In a previous life, I worked at a .edu and lived, roughly, across the street from the building that housed IT. I don’t recall what it was that caused me to go to work that Monday evening, the third day of a three-day (holiday) weekend, but as anyone who works in IT would likely agree, it’s not unusual to be working at the office or data center at weird hours.
As I unlocked the door to the server room and pushed it open, I was met by a huge blast of HOT air — not just warm; HOT.
Unbeknownst to anyone in IT or our Facilities department, the dedicated cooling system for the data center had failed. It’s been several years ago now but, if memory serves, it was wintertime and the air conditioning unit on the roof had frozen up.

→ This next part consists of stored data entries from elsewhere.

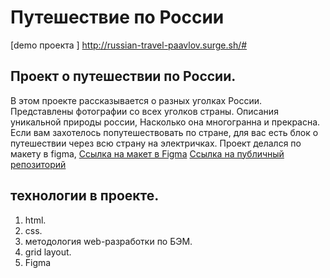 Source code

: #  Путешествие по России

[demo проекта ] http://russian-travel-paavlov.surge.sh/#

## Проект о путешествии по России.

В этом проекте рассказывается о разных уголках России. Представлены фотографии со всех уголков страны. Описания уникальной природы россии,
Насколько она многогранна и прекрасна. Если вам
захотелось попутешествовать по стране, для вас есть блок о путешествии через всю страну на
электричках. Проект делался по макету в figma,
[Ссылка на макет в Figma](https://www.figma.com/file/5S2WSbEFL6awjVWJ0NWL8Q/Sprint-3_-Russia-_-desktop-mobile?node-id=28503%3A0)
[Ссылка на публичный репозиторий](https://pavelatr111.github.io/russian-travel/)

## технологии в проекте.
1. html.
2. css.
3. методология web-разработки по БЭМ.
4. grid layout.
5. Figma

Exactly when it failed wasn’t known but, if the 109 degree (Fahrenheit) temperature was any indication, it had almost certainly been much earlier in the weekend. It certainly didn’t happen ten minutes before I arrived.
A phone call and perhaps 30 minutes later, our Executive Director of Facilities walked into the server room, where I was — now shirtless and sweating — shutting down as many non-critical systems as I could.
I don’t recall many of the details (if I ever even knew them) regarding how they fixed it but that’s somewhat irrelevant to the story anyways.
Fortunately for us, no equipment suffered any damage (as far as we could tell).
As you might imagine, my request to purchase environmental monitoring equipment was quickly approved and, in short order, we had a device from APC installed and configured.
Note: I highly recommend the APC NetBotz line of products.
The APC environmental monitor supported SNMP and we used our (Nagios-based) monitoring system to query the temperature (and graph it) every five minutes. The device itself also had the ability to generate e-mail alerts when thresholds were exceeded. We configured those to be sent to mailing lists of which every employee in the IT and Facilities departments was a member. In addition, I whipped up a little script that pulled the temperature via SNMP and also generated alerts when the thresholds we defined were exceeded — you know, just in case. We certainly didn’t want to have a repeat of this incident.
History Repeats Itself
Fast forward several years to this past Tuesday night. I’m working for a different company in a different city, but the story is similar.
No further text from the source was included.